Em junho de 2011 a cantora foi diagnosticada com enfisema pulmonar e nódulos nas cordas vocais, devido ao tabagismo, o que a obrigou a se afastar dos palcos e iniciar um tratamento médico intenso. A doença a fez passar por profundas alterações em sua melódica e harmônica voz, a tornando muito mais densa e um pouco rouca, o que passou a desagradar bastante o público, o que a deixou cada dia mais deprimida: Por mais que detestasse a fama, amava cantar. Whitney Houston passou a negligenciar seu tratamento, dando mais importância as drogas e ao álcool. Sua displicência a fez desenvolver uma grave insuficiência respiratória, e a doença avançou bastante, o que contribuiu para seu falecimento.[68]

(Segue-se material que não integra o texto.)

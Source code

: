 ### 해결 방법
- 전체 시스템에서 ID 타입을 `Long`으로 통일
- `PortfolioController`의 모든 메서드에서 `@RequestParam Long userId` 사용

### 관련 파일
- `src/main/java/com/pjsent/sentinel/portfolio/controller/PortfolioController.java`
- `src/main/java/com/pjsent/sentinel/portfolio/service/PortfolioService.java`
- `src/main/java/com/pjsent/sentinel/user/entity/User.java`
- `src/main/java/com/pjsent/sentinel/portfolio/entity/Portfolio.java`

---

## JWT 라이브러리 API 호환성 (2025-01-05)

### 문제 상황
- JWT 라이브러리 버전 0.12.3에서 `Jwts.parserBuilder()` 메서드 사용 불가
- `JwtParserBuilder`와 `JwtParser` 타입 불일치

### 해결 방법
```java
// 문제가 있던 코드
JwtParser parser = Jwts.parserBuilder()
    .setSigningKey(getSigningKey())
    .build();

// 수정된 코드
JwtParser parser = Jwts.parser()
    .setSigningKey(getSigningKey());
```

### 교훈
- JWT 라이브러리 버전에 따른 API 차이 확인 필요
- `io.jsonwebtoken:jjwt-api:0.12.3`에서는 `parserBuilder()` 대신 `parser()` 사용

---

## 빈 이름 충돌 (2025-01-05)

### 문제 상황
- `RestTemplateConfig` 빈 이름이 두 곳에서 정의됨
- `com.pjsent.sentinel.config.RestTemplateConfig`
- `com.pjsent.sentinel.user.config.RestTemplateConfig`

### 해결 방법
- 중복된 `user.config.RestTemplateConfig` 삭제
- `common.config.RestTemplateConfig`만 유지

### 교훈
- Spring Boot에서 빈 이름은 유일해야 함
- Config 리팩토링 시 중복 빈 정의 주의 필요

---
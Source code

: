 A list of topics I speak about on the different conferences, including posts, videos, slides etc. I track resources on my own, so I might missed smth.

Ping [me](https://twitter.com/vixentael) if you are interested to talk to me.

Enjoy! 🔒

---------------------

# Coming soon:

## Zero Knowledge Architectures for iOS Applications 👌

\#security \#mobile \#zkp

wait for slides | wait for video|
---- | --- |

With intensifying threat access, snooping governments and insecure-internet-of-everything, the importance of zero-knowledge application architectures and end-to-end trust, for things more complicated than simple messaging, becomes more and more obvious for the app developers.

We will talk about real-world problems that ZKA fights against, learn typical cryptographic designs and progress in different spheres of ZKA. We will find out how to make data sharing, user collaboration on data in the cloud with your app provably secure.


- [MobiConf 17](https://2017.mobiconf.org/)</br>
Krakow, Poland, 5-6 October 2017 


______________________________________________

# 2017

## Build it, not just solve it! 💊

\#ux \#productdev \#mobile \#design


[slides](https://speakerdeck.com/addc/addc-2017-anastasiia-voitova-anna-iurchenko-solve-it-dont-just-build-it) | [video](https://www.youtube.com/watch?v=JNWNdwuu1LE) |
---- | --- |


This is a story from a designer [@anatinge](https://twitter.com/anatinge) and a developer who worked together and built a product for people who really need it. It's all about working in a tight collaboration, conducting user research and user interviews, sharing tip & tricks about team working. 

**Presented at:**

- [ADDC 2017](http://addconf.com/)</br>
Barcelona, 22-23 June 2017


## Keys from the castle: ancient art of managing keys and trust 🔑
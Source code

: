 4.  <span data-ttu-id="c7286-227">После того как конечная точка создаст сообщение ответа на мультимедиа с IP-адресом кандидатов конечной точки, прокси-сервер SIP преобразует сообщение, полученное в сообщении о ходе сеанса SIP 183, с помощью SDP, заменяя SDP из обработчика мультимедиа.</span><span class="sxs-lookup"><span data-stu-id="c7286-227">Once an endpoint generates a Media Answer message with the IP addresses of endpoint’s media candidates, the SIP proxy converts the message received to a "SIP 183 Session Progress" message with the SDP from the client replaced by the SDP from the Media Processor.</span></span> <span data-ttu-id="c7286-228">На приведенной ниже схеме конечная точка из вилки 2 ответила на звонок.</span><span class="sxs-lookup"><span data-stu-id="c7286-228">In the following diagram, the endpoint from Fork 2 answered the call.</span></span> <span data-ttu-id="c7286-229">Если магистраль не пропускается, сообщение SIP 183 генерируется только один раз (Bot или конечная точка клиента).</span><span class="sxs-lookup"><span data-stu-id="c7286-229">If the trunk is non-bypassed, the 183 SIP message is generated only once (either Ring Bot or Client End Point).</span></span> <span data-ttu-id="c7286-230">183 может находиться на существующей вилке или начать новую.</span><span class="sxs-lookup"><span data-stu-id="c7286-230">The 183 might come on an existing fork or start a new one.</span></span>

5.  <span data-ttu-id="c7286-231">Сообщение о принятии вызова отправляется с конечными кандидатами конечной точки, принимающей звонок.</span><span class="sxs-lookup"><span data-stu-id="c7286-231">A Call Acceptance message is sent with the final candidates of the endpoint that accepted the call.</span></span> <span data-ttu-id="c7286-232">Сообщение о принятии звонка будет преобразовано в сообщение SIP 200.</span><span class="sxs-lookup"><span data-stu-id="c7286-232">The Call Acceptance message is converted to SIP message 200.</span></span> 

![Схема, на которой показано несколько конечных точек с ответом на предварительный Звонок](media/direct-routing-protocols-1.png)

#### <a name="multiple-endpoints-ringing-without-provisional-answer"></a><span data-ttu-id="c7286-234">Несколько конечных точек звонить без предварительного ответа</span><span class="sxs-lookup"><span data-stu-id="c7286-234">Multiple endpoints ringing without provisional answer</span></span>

A cantora enfrentou muitas críticas em relação a sua carreira. A crítica negra a acusava de “ser branca demais”, cantar exclusivamente para uma “elite branca”, e não representar os “ritmos afro-americanos”. Whitney se defendia, revelando que apenas escolhia os melhores compositores para trabalhar, e que não fazia acepção de gênero musical ou cor: Só escolhia cantar o que lhe tocava o coração, também levando em conta seu perfil vocal. Estas críticas abalaram muito a autoestima da cantora, que julgava sempre não estar fazendo o correto. [69]

O último relacionamento amoroso de Whitney Houston, que se tornou público, foi com o cantor Ray J, rapaz dezoito anos mais jovem. Ambos começaram o namoro em 2010 e sofreram bastante preconceito devido a diferença de idade, e a família de Whitney não aceitava o relacionamento, também por acharem que este namorado só queria o dinheiro da cantora, embora ele fosse rico também. O casal mantinha um relacionamento conturbado, e ficavam entre indas e vindas, com histórico de traições, abuso de álcool e drogas, e até agressões, pois o mesmo tinha muitos ciúmes dela. Ambos eram frequentemente vistos em bares e boates, inclusive foram divulgadas brigas recorrentes de Whitney Houston com diversas mulheres nestes locais devido ao grande ciúme que ela também sentia dele. Uma das polêmicas desse relacionamento foi quando, em uma das turbulentas separações do casal, seu namorado queria voltar com ela, e Whitney não queria mais voltar para esse relacionamento abusivo, porém ele ameaçou de divulgar na internet fotos íntimas dela, e também vídeos íntimos do casal, onde Whitney ficou muito abalada com essas ameaças, e não queria mais vê-lo, mas a família da cantora o processou judicialmente por ameaça e difamação, o que causou mais brigas entre Whitney e a família, principalmente sua mãe, que não queria que ela tivesse invadido sua vida assim. Porém, na época de seu falecimento, Whitney e Ray J haviam se reconciliado e estavam novamente juntos. [70]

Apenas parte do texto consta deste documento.